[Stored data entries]
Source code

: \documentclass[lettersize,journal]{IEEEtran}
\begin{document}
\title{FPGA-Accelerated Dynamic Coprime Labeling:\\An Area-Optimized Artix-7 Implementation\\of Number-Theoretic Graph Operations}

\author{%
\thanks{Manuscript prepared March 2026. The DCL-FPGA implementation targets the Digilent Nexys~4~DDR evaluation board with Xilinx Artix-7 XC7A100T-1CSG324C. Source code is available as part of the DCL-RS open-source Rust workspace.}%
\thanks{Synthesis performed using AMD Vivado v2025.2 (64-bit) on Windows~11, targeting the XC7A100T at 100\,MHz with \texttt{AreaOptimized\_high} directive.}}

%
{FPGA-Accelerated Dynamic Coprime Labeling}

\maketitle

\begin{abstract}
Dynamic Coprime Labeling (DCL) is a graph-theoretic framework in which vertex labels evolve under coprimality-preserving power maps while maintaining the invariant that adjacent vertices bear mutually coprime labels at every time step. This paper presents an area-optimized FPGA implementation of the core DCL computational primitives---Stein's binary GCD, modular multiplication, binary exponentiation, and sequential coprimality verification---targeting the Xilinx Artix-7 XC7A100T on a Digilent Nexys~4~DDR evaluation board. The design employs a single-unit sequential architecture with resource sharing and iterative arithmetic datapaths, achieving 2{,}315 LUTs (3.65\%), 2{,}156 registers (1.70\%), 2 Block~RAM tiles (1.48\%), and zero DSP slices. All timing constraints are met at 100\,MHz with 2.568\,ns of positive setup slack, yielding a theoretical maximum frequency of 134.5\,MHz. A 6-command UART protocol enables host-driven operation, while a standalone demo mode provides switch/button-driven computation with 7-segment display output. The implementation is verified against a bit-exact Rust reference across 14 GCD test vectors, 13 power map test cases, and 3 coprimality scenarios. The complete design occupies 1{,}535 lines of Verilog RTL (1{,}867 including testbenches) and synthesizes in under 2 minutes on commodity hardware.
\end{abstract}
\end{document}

**INSTRUCTIONS TO FOLLOW**
Write out every line of the data exactly, leaving nothing out.

**ANSWER FOR THE TASK**
Source code

: \documentclass[lettersize,journal]{IEEEtran}
\begin{document}
\title{FPGA-Accelerated Dynamic Coprime Labeling:\\An Area-Optimized Artix-7 Implementation\\of Number-Theoretic Graph Operations}

\author{%
\thanks{Manuscript prepared March 2026. The DCL-FPGA implementation targets the Digilent Nexys~4~DDR evaluation board with Xilinx Artix-7 XC7A100T-1CSG324C. Source code is available as part of the DCL-RS open-source Rust workspace.}%
\thanks{Synthesis performed using AMD Vivado v2025.2 (64-bit) on Windows~11, targeting the XC7A100T at 100\,MHz with \texttt{AreaOptimized\_high} directive.}}

%
{FPGA-Accelerated Dynamic Coprime Labeling}

\maketitle

\begin{abstract}
Dynamic Coprime Labeling (DCL) is a graph-theoretic framework in which vertex labels evolve under coprimality-preserving power maps while maintaining the invariant that adjacent vertices bear mutually coprime labels at every time step. This paper presents an area-optimized FPGA implementation of the core DCL computational primitives---Stein's binary GCD, modular multiplication, binary exponentiation, and sequential coprimality verification---targeting the Xilinx Artix-7 XC7A100T on a Digilent Nexys~4~DDR evaluation board. The design employs a single-unit sequential architecture with resource sharing and iterative arithmetic datapaths, achieving 2{,}315 LUTs (3.65\%), 2{,}156 registers (1.70\%), 2 Block~RAM tiles (1.48\%), and zero DSP slices. All timing constraints are met at 100\,MHz with 2.568\,ns of positive setup slack, yielding a theoretical maximum frequency of 134.5\,MHz. A 6-command UART protocol enables host-driven operation, while a standalone demo mode provides switch/button-driven computation with 7-segment display output. The implementation is verified against a bit-exact Rust reference across 14 GCD test vectors, 13 power map test cases, and 3 coprimality scenarios. The complete design occupies 1{,}535 lines of Verilog RTL (1{,}867 including testbenches) and synthesizes in under 2 minutes on commodity hardware.
\end{abstract}
\end{document}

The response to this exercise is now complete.